En date du même jour, les époux ADZIBULIC-… furent entendus par un agent du service de police judiciaire, section police des étrangers et des jeux, de la gendarmerie grand-

ducale, sur leur identité et sur l’itinéraire suivi pour venir au Luxembourg.

En dates des 19 juillet et 17 août 1999, les époux ADZIBULIC-… furent entendus séparément par un agent du ministère de la Justice sur les motifs à la base de leur demande d’asile.

Le ministre de la Justice informa les époux ADZIBULIC-…, par lettre datant du 12 octobre 2000, notifiée en date du 1er décembre 2000, de ce que leur demande avait été rejetée au motif qu’ils n’allégueraient tous les deux aucune crainte raisonnable de persécution au sens de la Convention de Genève susceptible de rendre leur vie intolérable dans leur pays d’origine, de sorte qu’une crainte justifiée de persécution en raison d’opinions politiques, de la race, de la religion, de la nationalité ou l’appartenance à un groupe social ne serait pas établie dans leur chef.
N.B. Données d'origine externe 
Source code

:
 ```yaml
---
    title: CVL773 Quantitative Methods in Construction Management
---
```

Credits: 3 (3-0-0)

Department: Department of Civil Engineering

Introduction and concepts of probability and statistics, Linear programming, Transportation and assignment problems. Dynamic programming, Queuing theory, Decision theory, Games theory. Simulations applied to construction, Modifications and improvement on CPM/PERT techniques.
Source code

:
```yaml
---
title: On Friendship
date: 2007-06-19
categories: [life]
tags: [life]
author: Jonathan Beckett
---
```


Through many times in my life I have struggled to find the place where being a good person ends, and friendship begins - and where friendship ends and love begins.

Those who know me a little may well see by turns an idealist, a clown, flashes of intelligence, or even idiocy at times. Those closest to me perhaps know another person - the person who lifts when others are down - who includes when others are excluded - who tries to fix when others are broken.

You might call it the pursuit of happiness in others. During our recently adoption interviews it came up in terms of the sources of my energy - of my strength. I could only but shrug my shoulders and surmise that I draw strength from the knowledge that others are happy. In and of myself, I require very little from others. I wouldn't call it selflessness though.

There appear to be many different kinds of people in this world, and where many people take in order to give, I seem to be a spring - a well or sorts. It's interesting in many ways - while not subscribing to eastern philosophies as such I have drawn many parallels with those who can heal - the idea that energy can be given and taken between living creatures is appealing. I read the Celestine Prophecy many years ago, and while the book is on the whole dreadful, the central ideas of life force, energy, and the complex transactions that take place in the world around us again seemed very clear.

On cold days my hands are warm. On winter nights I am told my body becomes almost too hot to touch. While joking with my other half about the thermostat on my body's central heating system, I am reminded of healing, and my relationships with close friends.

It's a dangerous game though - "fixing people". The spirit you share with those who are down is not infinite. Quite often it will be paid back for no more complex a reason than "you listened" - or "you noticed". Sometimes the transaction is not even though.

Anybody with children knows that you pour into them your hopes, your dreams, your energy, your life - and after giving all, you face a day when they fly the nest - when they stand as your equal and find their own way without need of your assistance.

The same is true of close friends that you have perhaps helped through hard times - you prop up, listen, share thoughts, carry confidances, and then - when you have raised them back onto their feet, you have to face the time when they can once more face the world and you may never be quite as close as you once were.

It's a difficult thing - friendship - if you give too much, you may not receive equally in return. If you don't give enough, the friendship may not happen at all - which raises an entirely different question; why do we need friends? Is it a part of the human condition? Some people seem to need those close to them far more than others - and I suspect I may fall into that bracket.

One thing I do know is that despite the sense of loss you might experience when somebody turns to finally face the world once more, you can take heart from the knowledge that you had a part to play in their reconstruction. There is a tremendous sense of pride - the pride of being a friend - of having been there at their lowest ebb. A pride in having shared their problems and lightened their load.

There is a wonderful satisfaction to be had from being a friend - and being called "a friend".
Par requête déposée en date du 2 janvier 2001, les époux ADZIBULIC-… ont fait introduire un recours contentieux contre la décision ministérielle prévisée du 12 octobre 2000. Par la même requête, ils ont informé le tribunal de ce qu’ils bénéficient de l’assistance judiciaire.

L’article 12 de la loi modifiée du 3 avril 1996 portant création 1. d’une procédure relative à l’examen d’une demande d’asile, 2. d’un régime de protection temporaire, instaure un recours au fond en matière de demandes d’asile déclarées non fondées sur base de l’article 11 de la même loi, telle celle sous examen.

Le délégué du Gouvernement relève que le recours introduit par les demandeurs serait un recours en annulation et que de ce fait il devrait être déclaré irrecevable, alors que la loi prévoit un recours en réformation en la matière.

S’il est certes vrai que le recours sous examen est intitulé comme étant un recours en annulation, force est cependant de relever qu’à travers le dispositif de la requête introductive d’instance, les demandeurs entendent le tribunal voir dire qu’ils bénéficient du statut de réfugié rétroactivement au jour de leur demande, de sorte qu’au-delà de la formulation initialement retenue il y a lieu de considérer le recours comme étant un recours en réformation tel que prévu par la loi en la matière.

Ledit recours ayant par ailleurs été introduit dans les formes et délai prévus par la loi, il est dès lors recevable.

A l’appui de leur recours, les demandeurs font valoir que ce serait à tort que le ministre a refusé de faire droit à leur demande en obtention du statut de réfugié, étant donné que Monsieur ADZIBULIC aurait été enrôlé contre son gré dans l’armée pour se rendre au front du Kosovo, que son refus de participer à cette guerre aurait été motivé par des raisons 2 de conscience valables et qu’actuellement il risquerait plusieurs années de prison en raison de son insoumission. Estimant que la peine ainsi encourue serait manifestement disproportionnée par rapport à la gravité de l’infraction commise par Monsieur ADZIBULIC, les demandeurs estiment que de ce seul fait une crainte de persécution au sens de la Convention de Genève serait vérifiée dans leur chef. Ils relèvent par ailleurs qu’ils seraient de confession musulmane et qu’ils feraient partant partie d’une minorité au Monténégro, laquelle serait menacée par la population serbe. Ils relèvent plus particulièrement que Madame … aurait à plusieurs reprises était menacée par des Serbes qui lui auraient fait comprendre qu’elle serait indésirable au Monténégro, alors qu’il s’agirait d’une terre serbe et ils font valoir qu’aucune mesure ne serait prise par l’Etat yougoslave pour protéger ses ressortissants musulmans.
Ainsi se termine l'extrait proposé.